(Collected data entries)
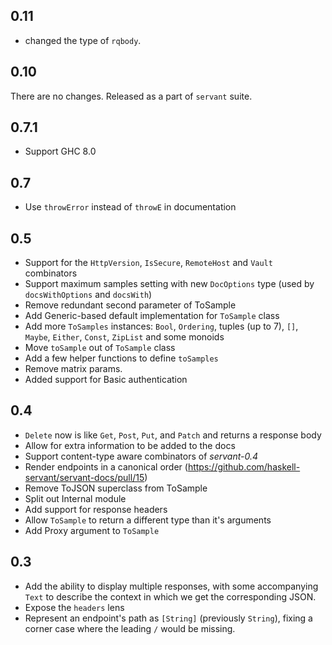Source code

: 0.11
----

* changed the type of `rqbody`.

0.10
----

There are no changes. Released as a part of `servant` suite.

0.7.1
-----

* Support GHC 8.0

0.7
---

* Use `throwError` instead of `throwE` in documentation

0.5
----

* Support for the `HttpVersion`, `IsSecure`, `RemoteHost` and `Vault` combinators
* Support maximum samples setting with new `DocOptions` type (used by `docsWithOptions` and `docsWith`)
* Remove redundant second parameter of ToSample
* Add Generic-based default implementation for `ToSample` class
* Add more `ToSamples` instances: `Bool`, `Ordering`, tuples (up to 7), `[]`, `Maybe`, `Either`, `Const`, `ZipList` and some monoids
* Move `toSample` out of `ToSample` class
* Add a few helper functions to define `toSamples`
* Remove matrix params.
* Added support for Basic authentication

0.4
---
* `Delete` now is like `Get`, `Post`, `Put`, and `Patch` and returns a response body
* Allow for extra information to be added to the docs
* Support content-type aware combinators of *servant-0.4*
* Render endpoints in a canonical order (https://github.com/haskell-servant/servant-docs/pull/15)
* Remove ToJSON superclass from ToSample
* Split out Internal module
* Add support for response headers
* Allow `ToSample` to return a different type than it's arguments
* Add Proxy argument to `ToSample`

0.3
---

* Add the ability to display multiple responses, with some accompanying `Text` to describe the context in which we get the corresponding JSON.
* Expose the `headers` lens
* Represent an endpoint's path as `[String]` (previously `String`), fixing a corner case where the leading `/` would be missing.
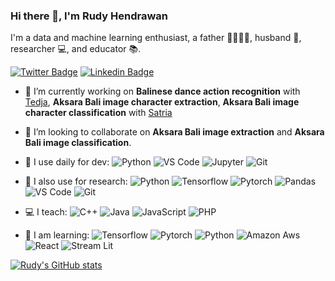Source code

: ### Hi there 👋, I'm Rudy Hendrawan
I'm a data and machine learning enthusiast, a father :family_man_woman_boy_boy:, husband :couple:, researcher :computer:, and educator :books:.

[![Twitter Badge](https://img.shields.io/badge/-dyruu-9cf?style=plastic&logo=Twitter&logoColor=white&link=https://twitter.com/dy_ruu)](https://twitter.com/dy_ruu) [![Linkedin Badge](https://img.shields.io/badge/-rudyhendrawan-informational?style=plastic&logo=Linkedin&logoColor=white&link=https://www.linkedin.com/in/rudy-hendrawan/)](https://www.linkedin.com/in/rudy-hendrawan/)


- 🔭 I’m currently working on **Balinese dance action recognition** with [Tedja](https://github.com/andikatedja), **Aksara Bali image character extraction**, **Aksara Bali image character classification** with [Satria](https://github.com/mdsatria)

- 👯 I’m looking to collaborate on **Aksara Bali image extraction** and **Aksara Bali image classification**.

- 🚀 I use daily for dev: ![Python](https://img.shields.io/badge/-Python-8fcfd1?style=plastic&logo=Python) ![VS Code](https://img.shields.io/badge/-VS%20Code-007ACC?style=plastic&logo=visual-studio-code) ![Jupyter](https://img.shields.io/badge/-Jupyter-grey?style=plastic&logo=jupyter) ![Git](https://img.shields.io/badge/-Git-black?style=plastic&logo=git) 
	
- :microscope: I also use for research: ![Python](https://img.shields.io/badge/-Python-8fcfd1?style=plastic&logo=Python) ![Tensorflow](https://img.shields.io/badge/-Tensorflow-ede9e5?style=plastic&logo=tensorflow) ![Pytorch](https://img.shields.io/badge/-Pytorch-lightgrey?style=plastic&logo=Pytorch) ![Pandas](https://img.shields.io/badge/-Pandas-brightgreen?style=plastic&logo=pandas) ![VS Code](https://img.shields.io/badge/-VS%20Code-007ACC?style=plastic&logo=visual-studio-code) ![Git](https://img.shields.io/badge/-Git-black?style=plastic&logo=git)  

- :computer: I teach: ![C++](https://img.shields.io/badge/-C++-9cf?style=plastic&logo=cplusplus) ![Java](https://img.shields.io/badge/-Java-orange?style=plastic&logo=java) ![JavaScript](https://img.shields.io/badge/-JavaScript-grey?style=plastic&logo=javascript) ![PHP](https://img.shields.io/badge/-PHP-white?style=plastic&logo=php)

- :muscle: I am learning: ![Tensorflow](https://img.shields.io/badge/-Tensorflow-ede9e5?style=plastic&logo=tensorflow) ![Pytorch](https://img.shields.io/badge/-Pytorch-lightgrey?style=plastic&logo=Pytorch) ![Python](https://img.shields.io/badge/-Python-8fcfd1?style=plastic&logo=Python) ![Amazon Aws](https://img.shields.io/badge/-Amazon_AWS-232F3E?style=plastic&logo=amazonaws) ![React](https://img.shields.io/badge/-React-3b2e5a?style=plastic&logo=react) ![Stream Lit](https://img.shields.io/badge/-StreamLit-232F3E?style=plastic&logo=streamlit)


[![Rudy's GitHub stats](https://github-readme-stats.vercel.app/api?username=cornflake15&show_icons=True&theme=material-palenight)](https://github.com/anuraghazra/github-readme-stats)

<!--
**cornflake15/cornflake15** is a ✨ _special_ ✨ repository because its `README.md` (this file) appears on your GitHub profile.

Here are some ideas to get you started:

- 🔭 I’m currently working on ...
- 🌱 I’m currently learning ...
- 👯 I’m looking to collaborate on ...
- 🤔 I’m looking for help with ...
- 💬 Ask me about ...
- 📫 How to reach me: ...
- 😄 Pronouns: ...
- ⚡ Fun fact: ...
-->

**WHAT TO DO**
Leave the pictures behind and repeat each entry exactly.

**SOLUTION**
Source code

: 0.11
----

* changed the type of `rqbody`.

0.10
----

There are no changes. Released as a part of `servant` suite.

0.7.1
-----

* Support GHC 8.0

0.7
---

* Use `throwError` instead of `throwE` in documentation

0.5
----

* Support for the `HttpVersion`, `IsSecure`, `RemoteHost` and `Vault` combinators
* Support maximum samples setting with new `DocOptions` type (used by `docsWithOptions` and `docsWith`)
* Remove redundant second parameter of ToSample
* Add Generic-based default implementation for `ToSample` class
* Add more `ToSamples` instances: `Bool`, `Ordering`, tuples (up to 7), `[]`, `Maybe`, `Either`, `Const`, `ZipList` and some monoids
* Move `toSample` out of `ToSample` class
* Add a few helper functions to define `toSamples`
* Remove matrix params.
* Added support for Basic authentication

0.4
---
* `Delete` now is like `Get`, `Post`, `Put`, and `Patch` and returns a response body
* Allow for extra information to be added to the docs
* Support content-type aware combinators of *servant-0.4*
* Render endpoints in a canonical order (https://github.com/haskell-servant/servant-docs/pull/15)
* Remove ToJSON superclass from ToSample
* Split out Internal module
* Add support for response headers
* Allow `ToSample` to return a different type than it's arguments
* Add Proxy argument to `ToSample`

0.3
---

* Add the ability to display multiple responses, with some accompanying `Text` to describe the context in which we get the corresponding JSON.
* Expose the `headers` lens
* Represent an endpoint's path as `[String]` (previously `String`), fixing a corner case where the leading `/` would be missing.
Source code

: ### Hi there 👋, I'm Rudy Hendrawan
I'm a data and machine learning enthusiast, a father :family_man_woman_boy_boy:, husband :couple:, researcher :computer:, and educator :books:.

[![Twitter Badge](https://img.shields.io/badge/-dyruu-9cf?style=plastic&logo=Twitter&logoColor=white&link=https://twitter.com/dy_ruu)](https://twitter.com/dy_ruu) [![Linkedin Badge](https://img.shields.io/badge/-rudyhendrawan-informational?style=plastic&logo=Linkedin&logoColor=white&link=https://www.linkedin.com/in/rudy-hendrawan/)](https://www.linkedin.com/in/rudy-hendrawan/)


- 🔭 I’m currently working on **Balinese dance action recognition** with [Tedja](https://github.com/andikatedja), **Aksara Bali image character extraction**, **Aksara Bali image character classification** with [Satria](https://github.com/mdsatria)

- 👯 I’m looking to collaborate on **Aksara Bali image extraction** and **Aksara Bali image classification**.

- 🚀 I use daily for dev: ![Python](https://img.shields.io/badge/-Python-8fcfd1?style=plastic&logo=Python) ![VS Code](https://img.shields.io/badge/-VS%20Code-007ACC?style=plastic&logo=visual-studio-code) ![Jupyter](https://img.shields.io/badge/-Jupyter-grey?style=plastic&logo=jupyter) ![Git](https://img.shields.io/badge/-Git-black?style=plastic&logo=git) 
	
- :microscope: I also use for research: ![Python](https://img.shields.io/badge/-Python-8fcfd1?style=plastic&logo=Python) ![Tensorflow](https://img.shields.io/badge/-Tensorflow-ede9e5?style=plastic&logo=tensorflow) ![Pytorch](https://img.shields.io/badge/-Pytorch-lightgrey?style=plastic&logo=Pytorch) ![Pandas](https://img.shields.io/badge/-Pandas-brightgreen?style=plastic&logo=pandas) ![VS Code](https://img.shields.io/badge/-VS%20Code-007ACC?style=plastic&logo=visual-studio-code) ![Git](https://img.shields.io/badge/-Git-black?style=plastic&logo=git)  

- :computer: I teach: ![C++](https://img.shields.io/badge/-C++-9cf?style=plastic&logo=cplusplus) ![Java](https://img.shields.io/badge/-Java-orange?style=plastic&logo=java) ![JavaScript](https://img.shields.io/badge/-JavaScript-grey?style=plastic&logo=javascript) ![PHP](https://img.shields.io/badge/-PHP-white?style=plastic&logo=php)

- :muscle: I am learning: ![Tensorflow](https://img.shields.io/badge/-Tensorflow-ede9e5?style=plastic&logo=tensorflow) ![Pytorch](https://img.shields.io/badge/-Pytorch-lightgrey?style=plastic&logo=Pytorch) ![Python](https://img.shields.io/badge/-Python-8fcfd1?style=plastic&logo=Python) ![Amazon Aws](https://img.shields.io/badge/-Amazon_AWS-232F3E?style=plastic&logo=amazonaws) ![React](https://img.shields.io/badge/-React-3b2e5a?style=plastic&logo=react) ![Stream Lit](https://img.shields.io/badge/-StreamLit-232F3E?style=plastic&logo=streamlit)


[![Rudy's GitHub stats](https://github-readme-stats.vercel.app/api?username=cornflake15&show_icons=True&theme=material-palenight)](https://github.com/anuraghazra/github-readme-stats)

<!--
**cornflake15/cornflake15** is a ✨ _special_ ✨ repository because its `README.md` (this file) appears on your GitHub profile.

Here are some ideas to get you started:

- 🔭 I’m currently working on ...
- 🌱 I’m currently learning ...
- 👯 I’m looking to collaborate on ...
- 🤔 I’m looking for help with ...
- 💬 Ask me about ...
- 📫 How to reach me: ...
- 😄 Pronouns: ...
- ⚡ Fun fact: ...
-->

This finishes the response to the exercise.